Although a few small teams had adopted Agile techniques, waterfall was still the norm for teams that were large, distributed, or working on complex projects.

To solve these challenges, CSIT moved to the Scaled Agile Framework® (SAFe®) and immediately began applying scaled Agile practices on two major initiatives: their Subscription Billing Platform, and the Webex app for Samsung tablets..

Cisco® Subscription Billing Platform Challenge

For its Subscription Billing Platform (SBP)—which supports various subscription services—the company originally formed different teams for design, build, test and deploy. In waterfall fashion, each team began work once the previous team had completed their part.

Cisco - SAFe for Agile development
  • The separate tracks bogged down the process
  • Release cycles exceeded three months
  • They got late closure on requirements documents
  • Teams missed delivery dates
  • There were quality issues due to late integration cycles
  • Teams worked long hours to make up for schedule slippage

The Solution

  • On SBP, Cisco launched three Agile Release Trains (ARTs) in 2015: capabilities, defects and fixes, and projects.
  • All three trains worked together to build and test small features within one SaaS component, while regularly delivering tested features to the system integration and testing team.
  • Every day, the delivery team met for 15 minutes and determined action items.

Results – 40% Defect Reduction

Cisco delivered the new release of SBP on time and with all planned capabilities. When the company compared this release to those using waterfall, it found a 16 percent drop in the defect rejected ratio (DRR). Plus, critical and major defects decreased by 40 percent.

Continuous delivery also increased defect removal efficiency (DRE) by 14 percent due to greater collaboration among international teams, and by helping members identify opportunities for improvement during daily meetings.

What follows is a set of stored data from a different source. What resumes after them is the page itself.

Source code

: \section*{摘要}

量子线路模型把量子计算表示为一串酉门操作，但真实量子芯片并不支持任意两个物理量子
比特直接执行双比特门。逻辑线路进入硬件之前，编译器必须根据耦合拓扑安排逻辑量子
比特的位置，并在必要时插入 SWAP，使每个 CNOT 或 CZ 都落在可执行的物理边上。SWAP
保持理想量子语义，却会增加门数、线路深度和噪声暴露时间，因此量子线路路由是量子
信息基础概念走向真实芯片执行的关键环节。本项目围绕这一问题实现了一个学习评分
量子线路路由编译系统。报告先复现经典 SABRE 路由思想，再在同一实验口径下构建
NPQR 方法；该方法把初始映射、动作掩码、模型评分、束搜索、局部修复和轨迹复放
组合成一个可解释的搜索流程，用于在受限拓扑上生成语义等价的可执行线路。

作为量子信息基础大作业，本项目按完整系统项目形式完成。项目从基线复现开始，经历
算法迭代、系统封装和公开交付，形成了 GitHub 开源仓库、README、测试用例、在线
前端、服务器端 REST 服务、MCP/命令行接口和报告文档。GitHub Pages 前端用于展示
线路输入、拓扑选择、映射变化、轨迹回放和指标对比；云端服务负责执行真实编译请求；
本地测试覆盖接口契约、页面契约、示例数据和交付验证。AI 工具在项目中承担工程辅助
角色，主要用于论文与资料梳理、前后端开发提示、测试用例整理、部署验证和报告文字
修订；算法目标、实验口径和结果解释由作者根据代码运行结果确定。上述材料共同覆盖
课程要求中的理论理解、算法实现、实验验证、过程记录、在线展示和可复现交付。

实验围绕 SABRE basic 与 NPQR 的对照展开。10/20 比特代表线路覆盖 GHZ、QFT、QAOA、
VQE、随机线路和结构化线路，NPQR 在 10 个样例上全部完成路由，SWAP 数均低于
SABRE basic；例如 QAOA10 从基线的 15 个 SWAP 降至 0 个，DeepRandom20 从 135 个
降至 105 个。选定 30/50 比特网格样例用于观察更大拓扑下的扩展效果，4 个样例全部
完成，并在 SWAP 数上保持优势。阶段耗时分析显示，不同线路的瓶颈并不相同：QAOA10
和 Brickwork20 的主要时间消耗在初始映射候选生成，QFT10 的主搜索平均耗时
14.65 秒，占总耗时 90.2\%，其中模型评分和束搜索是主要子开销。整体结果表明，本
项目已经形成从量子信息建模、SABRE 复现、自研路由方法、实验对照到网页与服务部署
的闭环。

Cisco - SAFe for Agile development

The CSIT team attributes those quality improvements to several factors:

  • Improving team collaboration and focus
  • Enabling all team members to see current project status, promoting accountability
  • Helping the three teams see beyond their own track
  • Enabling teams to manage themselves

Additionally, the new way of working improved employee satisfaction by eliminating the need for after-hours work and reducing meetings and calls. Employees also saw how they fit into the bigger picture.

WebEx® App for Samsung

Challenge

In early 2014, the application for WebEx Meetings came pre-installed on Android tablets. Leading up to the release, developers had to work quickly to meet the release date, despite frequently changing requirements.

Solution

The team followed an Agile Scrum framework with three sprints for geographic rollout, the first two consisting of three weeks and the last of five weeks.

During planning, Cisco IT and others gathered requirements, and evaluated the readiness of environments, partners, and engineering and marketing teams.
Developers employed extreme programming, including test-driven development, where they first write an automated test case for a new function. Then they produced the minimal amount of code needed to pass the test and then refined code to make it simpler and easier to maintain.

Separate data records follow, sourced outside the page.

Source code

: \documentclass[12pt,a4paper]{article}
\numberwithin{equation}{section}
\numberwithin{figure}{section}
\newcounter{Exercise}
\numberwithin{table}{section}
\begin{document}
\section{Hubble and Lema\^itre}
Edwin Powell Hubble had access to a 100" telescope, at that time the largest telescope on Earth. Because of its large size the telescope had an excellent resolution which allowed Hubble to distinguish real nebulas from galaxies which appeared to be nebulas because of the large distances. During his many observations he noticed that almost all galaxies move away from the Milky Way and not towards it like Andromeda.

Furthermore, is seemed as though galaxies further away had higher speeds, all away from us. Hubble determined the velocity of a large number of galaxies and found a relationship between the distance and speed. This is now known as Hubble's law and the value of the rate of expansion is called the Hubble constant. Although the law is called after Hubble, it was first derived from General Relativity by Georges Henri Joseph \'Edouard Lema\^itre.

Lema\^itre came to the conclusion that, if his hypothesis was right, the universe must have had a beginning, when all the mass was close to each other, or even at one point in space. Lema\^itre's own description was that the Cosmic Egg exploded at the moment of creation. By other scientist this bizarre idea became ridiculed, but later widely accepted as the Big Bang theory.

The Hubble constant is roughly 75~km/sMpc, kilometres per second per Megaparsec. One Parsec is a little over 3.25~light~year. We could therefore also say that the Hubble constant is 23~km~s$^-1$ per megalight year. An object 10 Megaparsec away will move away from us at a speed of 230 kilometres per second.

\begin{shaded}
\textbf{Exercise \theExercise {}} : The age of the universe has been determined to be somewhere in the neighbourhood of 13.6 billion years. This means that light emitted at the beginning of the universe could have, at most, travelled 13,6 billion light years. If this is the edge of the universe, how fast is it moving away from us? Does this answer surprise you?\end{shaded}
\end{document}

Results – 25% Reduction in Quality Assurance Defects

On the WebEx app, Cisco reduced quality assurance defects by 25 percent. Plus, with developers checking code in several times a day, the business group reviewed new features sooner in the cycle than before. And each sprint ran more efficiently than the last.

Ultimately, Samsung sold more than 35 million tablets with the new app, creating wide exposure for the brand.